Gust Front
- Paperback cover
- Author: John Ringo
- Language: English
- Series: Legacy of the Aldenata
- Genre: Military science fiction
- Publisher: Baen Books
- Publication date: 2001
- Publication place: United States
- Media type: Hardcover & paperback
- Pages: 736 pp
- ISBN: 978-0-7434-3525-3
- Preceded by: A Hymn Before Battle (2000)
- Followed by: When the Devil Dances (2002)

= Gust Front (novel) =

2001 book by John Ringo

Gust Front is the second book in John Ringo's Legacy of the Aldenata series.

== Synopsis ==
In this series, an alliance of multiple alien species, has enlisted the aid of the warlike but technologically backward humans, to halt the galactic advance of the Posleen, a race of centaur-shaped aliens who live only for battle, consuming their own and their enemies' dead and stripping conquered planets of resources.

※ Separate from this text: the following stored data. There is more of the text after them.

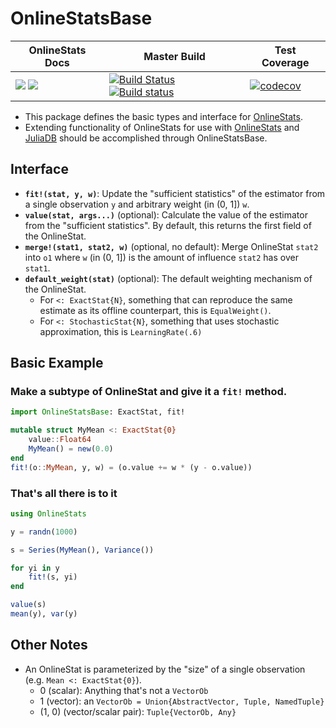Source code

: # OnlineStatsBase

| OnlineStats Docs | Master Build | Test Coverage |
|------------------|--------------|---------------|
| [![](https://img.shields.io/badge/docs-stable-blue.svg)](https://joshday.github.io/OnlineStats.jl/stable) [![](https://img.shields.io/badge/docs-latest-blue.svg)](https://joshday.github.io/OnlineStats.jl/latest) | [![Build Status](https://travis-ci.org/joshday/OnlineStatsBase.jl.svg?branch=master)](https://travis-ci.org/joshday/OnlineStatsBase.jl) [![Build status](https://ci.appveyor.com/api/projects/status/99i0vq2crpwgqonp/branch/master?svg=true)](https://ci.appveyor.com/project/joshday/onlinestatsbase-jl/branch/master) | [![codecov](https://codecov.io/gh/joshday/OnlineStatsBase.jl/branch/master/graph/badge.svg)](https://codecov.io/gh/joshday/OnlineStatsBase.jl) |



- This package defines the basic types and interface for [OnlineStats](https://github.com/joshday/OnlineStats.jl).  
- Extending functionality of OnlineStats for use with [OnlineStats](https://github.com/joshday/OnlineStats.jl) and [JuliaDB](https://github.com/JuliaComputing/JuliaDB.jl) should be accomplished through OnlineStatsBase.

## Interface

- **`fit!(stat, y, w)`**: Update the "sufficient statistics" of the estimator from a single observation `y` and arbitrary weight (in (0, 1]) `w`.
- **`value(stat, args...)`** (optional):  Calculate the value of the estimator from the "sufficient statistics".  By default, this returns the first field of the OnlineStat.
- **`merge!(stat1, stat2, w)`** (optional, no default): Merge OnlineStat `stat2` into `o1` where `w` (in (0, 1]) is the amount of influence `stat2` has over `stat1`.
- **`default_weight(stat)`** (optional): The default weighting mechanism of the OnlineStat.
  - For `<: ExactStat{N}`, something that can reproduce the same estimate as its offline counterpart, this is `EqualWeight()`.
  - For `<: StochasticStat{N}`, something that uses stochastic approximation, this is `LearningRate(.6)`



## Basic Example

### Make a subtype of OnlineStat and give it a `fit!` method.

```julia
import OnlineStatsBase: ExactStat, fit!

mutable struct MyMean <: ExactStat{0}
    value::Float64
    MyMean() = new(0.0)
end
fit!(o::MyMean, y, w) = (o.value += w * (y - o.value))
```

### That's all there is to it

```julia
using OnlineStats

y = randn(1000)

s = Series(MyMean(), Variance())

for yi in y
    fit!(s, yi)
end

value(s)
mean(y), var(y)
```

## Other Notes

- An OnlineStat is parameterized by the "size" of a single observation (e.g. `Mean <: ExactStat{0}`).
  - 0 (scalar): Anything that's not a `VectorOb`
  - 1 (vector): an `VectorOb = Union{AbstractVector, Tuple, NamedTuple}`
  - (1, 0) (vector/scalar pair): `Tuple{VectorOb, Any}`
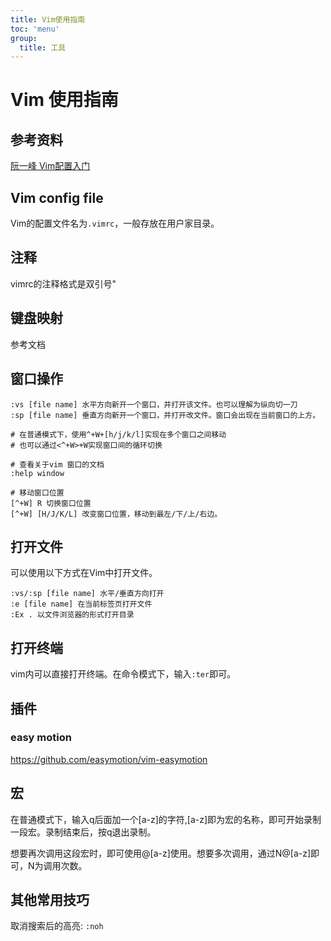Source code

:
```yaml
---
title: Vim使用指南
toc: 'menu'
group:
  title: 工具
---
```


# Vim 使用指南 

## 参考资料
[阮一峰 Vim配置入门](https://www.ruanyifeng.com/blog/2018/09/vimrc.html)

## Vim config file

Vim的配置文件名为`.vimrc`，一般存放在用户家目录。

## 注释
vimrc的注释格式是双引号"

## 键盘映射
参考文档


## 窗口操作
```
:vs [file name] 水平方向新开一个窗口，并打开该文件。也可以理解为纵向切一刀
:sp [file name] 垂直方向新开一个窗口，并打开改文件。窗口会出现在当前窗口的上方。

# 在普通模式下，使用^+W+[h/j/k/l]实现在多个窗口之间移动
# 也可以通过<^+W>+W实现窗口间的循环切换

# 查看关于vim 窗口的文档
:help window

# 移动窗口位置
[^+W] R 切换窗口位置
[^+W] [H/J/K/L] 改变窗口位置，移动到最左/下/上/右边。
```

## 打开文件
可以使用以下方式在Vim中打开文件。
```
:vs/:sp [file name] 水平/垂直方向打开
:e [file name] 在当前标签页打开文件
:Ex . 以文件浏览器的形式打开目录
```


## 打开终端
vim内可以直接打开终端。在命令模式下，输入`:ter`即可。

## 插件
### easy motion
https://github.com/easymotion/vim-easymotion
## 宏
在普通模式下，输入q后面加一个[a-z]的字符,[a-z]即为宏的名称，即可开始录制一段宏。录制结束后，按q退出录制。

想要再次调用这段宏时，即可使用@[a-z]使用。想要多次调用，通过N@[a-z]即可，N为调用次数。

## 其他常用技巧
取消搜索后的高亮: `:noh`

Gust Front follows a series of characters as they prepare for the looming Posleen invasion of Earth. The main protagonist is Captain Michael O'Neal, Medal of Honor recipient and hero of the battle against the Posleen on Diess. Other major characters include O'Neal's father, "Papa" O'Neal, and his daughter, Cally O'Neal, as well as various military personnel and civilians who are affected by the invasion.

=== Plot ===
The story begins with O'Neal and various military and civilian personnel taking steps to prepare for the looming Posleen invasion. O'Neal is tasked by the commander of the U.S. defenses with training a battalion of Armored Combat Suits, the most technologically advanced units in Earth's possession. Other military personnel, including military leaders, combat engineers, and local space defense forces, are also in the midst of preparations for the imminent invasion. The story also includes glimpses of how the Posleen, even before their landing, have already changed civilian human society. In addition, it becomes clear that there are ongoing plots within the Federation as multiple alien and human factions jockey for power and control of resources.

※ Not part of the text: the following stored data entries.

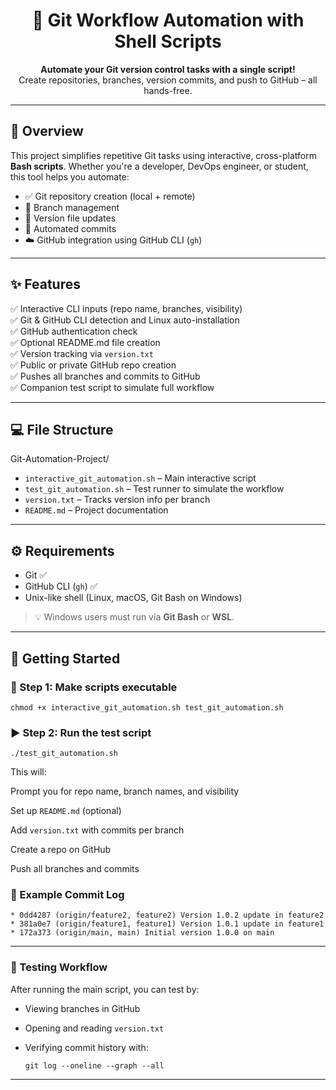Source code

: <h1 align="center">🚀 Git Workflow Automation with Shell Scripts</h1>

<p align="center">
  <b>Automate your Git version control tasks with a single script!</b><br>
  Create repositories, branches, version commits, and push to GitHub – all hands-free.
</p>

---

## 📌 Overview

This project simplifies repetitive Git tasks using interactive, cross-platform **Bash scripts**. Whether you're a developer, DevOps engineer, or student, this tool helps you automate:

- ✅ Git repository creation (local + remote)
- 🌳 Branch management
- 📝 Version file updates
- 🔄 Automated commits
- ☁️ GitHub integration using GitHub CLI (`gh`)

---

## ✨ Features

✅ Interactive CLI inputs (repo name, branches, visibility)  
✅ Git & GitHub CLI detection and Linux auto-installation  
✅ GitHub authentication check  
✅ Optional README.md file creation  
✅ Version tracking via `version.txt`  
✅ Public or private GitHub repo creation  
✅ Pushes all branches and commits to GitHub  
✅ Companion test script to simulate full workflow  


---


## 💻 File Structure

Git-Automation-Project/
- `interactive_git_automation.sh` – Main interactive script
- `test_git_automation.sh` – Test runner to simulate the workflow
- `version.txt` – Tracks version info per branch
- `README.md` – Project documentation

---


## ⚙️ Requirements

- Git ✅  
- GitHub CLI (`gh`) ✅  
- Unix-like shell (Linux, macOS, Git Bash on Windows)

> 💡 Windows users must run via **Git Bash** or **WSL**.

---

## 🚀 Getting Started

### 🔧 Step 1: Make scripts executable

```
chmod +x interactive_git_automation.sh test_git_automation.sh
```


### ▶️ Step 2: Run the test script
```
./test_git_automation.sh
```

This will:

Prompt you for repo name, branch names, and visibility

Set up ``` README.md ``` (optional)

Add ``` version.txt ``` with commits per branch

Create a repo on GitHub

Push all branches and commits

### 📜 Example Commit Log

```
* 0dd4287 (origin/feature2, feature2) Version 1.0.2 update in feature2
* 381a0e7 (origin/feature1, feature1) Version 1.0.1 update in feature1
* 172a373 (origin/main, main) Initial version 1.0.0 on main
```
---


### 🧪 Testing Workflow

After running the main script, you can test by:

- Viewing branches in GitHub

- Opening and reading ``` version.txt ```

- Verifying commit history with:
  ```
  git log --oneline --graph --all
  ```

---
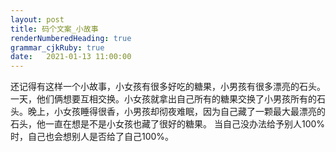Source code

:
 ```yaml
---
layout: post
title: 码个文案_小故事
renderNumberedHeading: true
grammar_cjkRuby: true
date:   2021-01-13 11:00:00
---
```

还记得有这样一个小故事，小女孩有很多好吃的糖果，小男孩有很多漂亮的石头。一天，他们俩想要互相交换。小女孩就拿出自己所有的糖果交换了小男孩所有的石头。晚上，小女孩睡得很香，小男孩却彻夜难眠，因为自己藏了一颗最大最漂亮的石头，他一直在想是不是小女孩也藏了很好的糖果。
当自己没办法给予别人100%时，自己也会想别人是否给了自己100%。

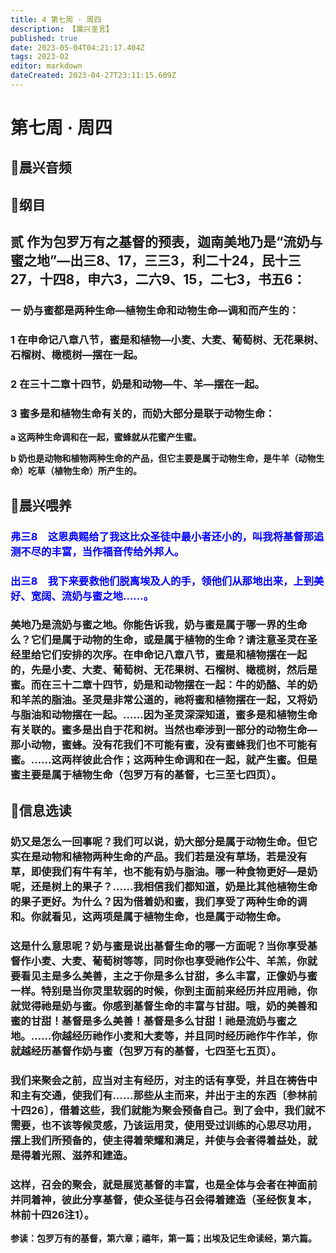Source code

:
 ```yaml
---
title: 4 第七周 · 周四
description: 【晨兴圣言】
published: true
date: 2023-05-04T04:21:17.404Z
tags: 2023-02
editor: markdown
dateCreated: 2023-04-27T23:11:15.609Z
---
```


# 第七周 **·** 周四

## 🎵晨兴音频

<!-- Google tag (gtag.js) -->
<script async src="https://www.googletagmanager.com/gtag/js?id=G-1P8709Z16T"></script>
<script>
  window.dataLayer = window.dataLayer || [];
  function gtag(){dataLayer.push(arguments);}
  gtag('js', new Date());

  gtag('config', 'G-1P8709Z16T');
</script>
## 📙纲目

## **贰	作为包罗万有之基督的预表，迦南美地乃是“流奶与蜜之地”—出三8、17，三三3，利二十24，民十三27，十四8，申六3，二六9、15，二七3，书五6：**

### 一	奶与蜜都是两种生命—植物生命和动物生命—调和而产生的：

### 1	在申命记八章八节，蜜是和植物—小麦、大麦、葡萄树、无花果树、石榴树、橄榄树—摆在一起。

### 2	在三十二章十四节，奶是和动物—牛、羊—摆在一起。

### 3	蜜多是和植物生命有关的，而奶大部分是联于动物生命：

**a	这两种生命调和在一起，蜜蜂就从花蜜产生蜜。**

**b	奶也是动物和植物两种生命的产品，但它主要是属于动物生命，是牛羊（动物生命）吃草（植物生命）所产生的。**

## 📙晨兴喂养

### <font color=blue>**弗三8&emsp;这恩典赐给了我这比众圣徒中最小者还小的，叫我将基督那追测不尽的丰富，当作福音传给外邦人。**</font>

### <font color=blue>**出三8&emsp;我下来要救他们脱离埃及人的手，领他们从那地出来，上到美好、宽阔、流奶与蜜之地……。**</font>

### 美地乃是流奶与蜜之地。你能告诉我，奶与蜜是属于哪一界的生命么？它们是属于动物的生命，或是属于植物的生命？请注意圣灵在圣经里给它们安排的次序。在申命记八章八节，蜜是和植物摆在一起的，先是小麦、大麦、葡萄树、无花果树、石榴树、橄榄树，然后是蜜。而在三十二章十四节，奶是和动物摆在一起：牛的奶酪、羊的奶和羊羔的脂油。圣灵是非常公道的，祂将蜜和植物摆在一起，又将奶与脂油和动物摆在一起。……因为圣灵深深知道，蜜多是和植物生命有关联的。蜜多是出自于花和树。当然也牵涉到一部分的动物生命—那小动物，蜜蜂。没有花我们不可能有蜜，没有蜜蜂我们也不可能有蜜。……这两样彼此合作；这两种生命调和在一起，就产生蜜。但是蜜主要是属于植物生命（包罗万有的基督，七三至七四页）。

## 📙信息选读

### 奶又是怎么一回事呢？我们可以说，奶大部分是属于动物生命。但它实在是动物和植物两种生命的产品。我们若是没有草场，若是没有草，即使我们有牛有羊，也不能有奶与脂油。哪一种食物更好—是奶呢，还是树上的果子？……我相信我们都知道，奶是比其他植物生命的果子更好。为什么？因为借着奶和蜜，我们享受了两种生命的调和。你就看见，这两项是属于植物生命，也是属于动物生命。

### 这是什么意思呢？奶与蜜是说出基督生命的哪一方面呢？当你享受基督作小麦、大麦、葡萄树等等，同时你也享受祂作公牛、羊羔，你就要看见主是多么美善，主之于你是多么甘甜，多么丰富，正像奶与蜜一样。特别是当你灵里软弱的时候，你到主面前来经历并应用祂，你就觉得祂是奶与蜜。你感到基督生命的丰富与甘甜。哦，奶的美善和蜜的甘甜！基督是多么美善！基督是多么甘甜！祂是流奶与蜜之地。……你越经历祂作小麦和大麦等，并且同时经历祂作牛作羊，你就越经历基督作奶与蜜（包罗万有的基督，七四至七五页）。

### 我们来聚会之前，应当对主有经历，对主的话有享受，并且在祷告中和主有交通，使我们有……那些从主而来，并出于主的东西〔参林前十四26〕，借着这些，我们就能为聚会预备自己。到了会中，我们就不需要，也不该等候灵感，乃该运用灵，使用受过训练的心思尽功用，摆上我们所预备的，使主得着荣耀和满足，并使与会者得着益处，就是得着光照、滋养和建造。

### 这样，召会的聚会，就是展览基督的丰富，也是全体与会者在神面前并同着神，彼此分享基督，使众圣徒与召会得着建造（圣经恢复本，林前十四26注1）。

**参读：包罗万有的基督，第六章；禧年，第一篇；出埃及记生命读经，第六篇。**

A relatively small Posleen invasion force arrives earlier than expected, throwing human preparations into disarray. The landings occur in central Africa, western Asia, southeastern Asia, and the eastern United States. The battles in Asia are shown briefly in character point-of-views, but Africa is only mentioned in passing. The major focus of the novel is the battle in the mid-Atlantic United States. Initially the Posleen focus their assault on Fredericksburg, VA, where combat engineers and local militia construct a series of traps to slow the aliens' advance and cause as many casualties as possible. After overcoming the defenders in Fredericksburg, VA, the Posleen forces in the U.S. split, with some forces heading north toward Washington, D.C., and others heading south to Richmond, VA. The President of the U.S. overrides his military advisers and orders the United States' 9th and 10th Army Corps to cross the Potomac river and engage the Posleen in northern Virginia. This maneuver goes against established military doctrine for fighting the Posleen and results in the almost complete destruction of the 9th Army Corps and the rout of the 10th Army Corps, both of which retreat north toward Washington, D.C., and the relative safety of the Potomac river.

Meanwhile, combat engineers prepare Shockoe Bottom in Richmond, VA, as a deathtrap, luring the Posleen forces into a kill-zone in the city. The Posleen forces take the bait and the southern portion of their invasion force is almost completely destroyed in battle in Richmond.

During the battles, it becomes clear that an outside force, not human or Posleen, has been interfering with human preparations for battle against the Posleen. A clandestine group of humans, Indowy, and Himmit, called Bane Sidhe, whose mission is to subvert Darhel control of the Galactic Federation, send a group of specially trained monks to protect "Papa" and Cally O'Neal from a would-be assassin. Throughout the story it is hinted that the Darhel are not as benevolent as they seem and their purposes may be at odds with the humans'.

After a series of desperate rearguard actions, the last units of the 9th and 10th Army Corps retreat across the Potomac river into Washington, D.C. However, the Posleen are able to secure a bridge across the river before it can be destroyed, and their capture of the city is only prevented by the timely arrival of Captain O'Neal's Armored Combat Suit battalion and a brave stand at the Washington Monument by rejuvenated Medal of Honor recipients and the remainder of the 9th and 10th Army Corps. The President of the U.S. is caught by a Posleen lander near the end of the fighting and is killed attempting to protect refugees. Captain O'Neal and his allies in the military leadership are vindicated in the aftermath of the battle as it becomes clear that the incompetence of several military leaders led to the disastrous rout in northern Virginia.